Valeurs techno: risque spécifique ou systématique?

05 Avril 2018 Par Fredrik Skoglund (BIL)
Fredrik Skoglund
Fredrik Skoglund est chief investment officer à la Banque internationale à Luxembourg.
(Photo: BIL)

Coqueluches du marché actions qui avaient propulsé les indices boursiers vers des sommets records, les valeurs technologiques ont été particulièrement malmenées au premier trimestre 2018.

En mars, les actions des Faang (c’est-à-dire Facebook, Amazon, Alphabet, Netflix et Google) ont connu collectivement leur pire perte jamais enregistrée en un jour (-5,6%), les investisseurs de la technologie éprouvant bien des difficultés à digérer une série de nouveaux risques et revers concernant notamment les réglementations. La débâcle s’est poursuivie et le premier jour du deuxième trimestre s’est dans l’ensemble soldé par une correction pour les actions américaines.

Ces risques ne sont pas systématiques – il se trouve simplement qu’ils sont survenus en rafale.

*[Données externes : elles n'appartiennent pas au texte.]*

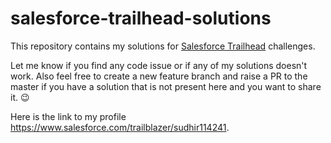 # salesforce-trailhead-solutions
This repository contains my solutions for [Salesforce Trailhead](https://trailhead.salesforce.com/today) challenges.

Let me know if you find any code issue or if any of my solutions doesn't work. Also feel free to create a new feature branch and raise a PR to the master if you have a solution that is not present here and you want to share it. 😉

Here is the link to my profile https://www.salesforce.com/trailblazer/sudhir114241.
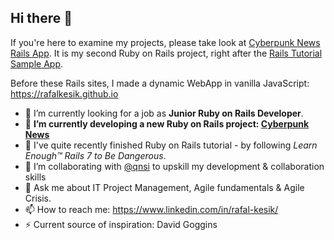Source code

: ## Hi there 👋

If you're here to examine my projects, please take look at [Cyberpunk News Rails App](https://github.com/rafalkesik/Cyberpunk_News). It is my second Ruby on Rails project, right after the [Rails Tutorial Sample App](https://github.com/rafalkesik/sample_app/blob/main/README.md).

Before these Rails sites, I made a dynamic WebApp in vanilla JavaScript: https://rafalkesik.github.io

- 🔭 I’m currently looking for a job as **Junior Ruby on Rails Developer**.
- 🌱 **I’m currently developing a new Ruby on Rails project: [Cyberpunk News](https://github.com/rafalkesik/Cyberpunk_News)**
- 🌱 I've quite recently finished Ruby on Rails tutorial - by following *Learn Enough™ Rails 7 to Be Dangerous*.
- 👯 I’m collaborating with [@qnsi](https://github.com/qnsi) to upskill my development & collaboration skills
- 💬 Ask me about IT Project Management, Agile fundamentals & Agile Crisis.
- 📫 How to reach me: https://www.linkedin.com/in/rafal-kesik/
- ⚡ Current source of inspiration: David Goggins
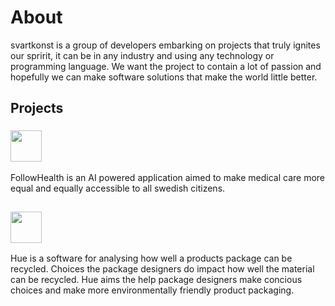 # About
svartkonst is a group of developers embarking on projects that truly ignites our spririt, it can be in any industry and using any technology or programming language. We want the project to contain a lot of passion and hopefully we can make software solutions that make the world little better.

## Projects

### <div align="left"><img src="https://github.com/huueee/organization-docs/blob/main/followhealth_logo_1.png" width="50"></div>
FollowHealth is an AI powered application aimed to make medical care more equal and equally accessible to all swedish citizens. 

##
### <div align="left"> <img src="https://user-images.githubusercontent.com/79652716/202530315-99680608-f745-45e1-af50-7c9730fe187d.png" width="50"> </div>

Hue is a software for analysing how well a products package can be recycled. Choices the package designers do impact how well the material can be recycled. Hue aims the help package designers make concious choices and make more environmentally friendly product packaging.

Fredrik Skoglund, chief investment officer à la Bil

Toutefois, si ce climat, déplaisant pour les investisseurs devait persister à court terme, il est important de noter que la nature du risque dans le secteur de la technologie est, pour l’heure, spécifique. Cela veut dire que chacune des sociétés, dont le cours de l’action est ainsi chahuté, est confrontée à des risques qui lui sont propres. Ces risques ne sont pas systématiques – il se trouve simplement qu’ils sont survenus en rafale, affectant l’ensemble du secteur.

Tout d’abord, il y a l’affaire Facebook. La société est empêtrée dans un scandale où la société d’analyse de données Cambridge Analytica est accusée d’avoir aidé et soutenu l’administration Trump en collectant les données personnelles de millions d’utilisateurs Facebook sans leur autorisation, afin d’influencer leur vote. Bien que Facebook ait pointé du doigt une application tierce, Mark Zuckerberg, le CEO, a été invité à s’expliquer devant le Congrès. Suite à ce scandale, les autorités de tutelle pourraient imposer à Facebook de lourdes amendes, ainsi qu’un contrôle réglementaire accru.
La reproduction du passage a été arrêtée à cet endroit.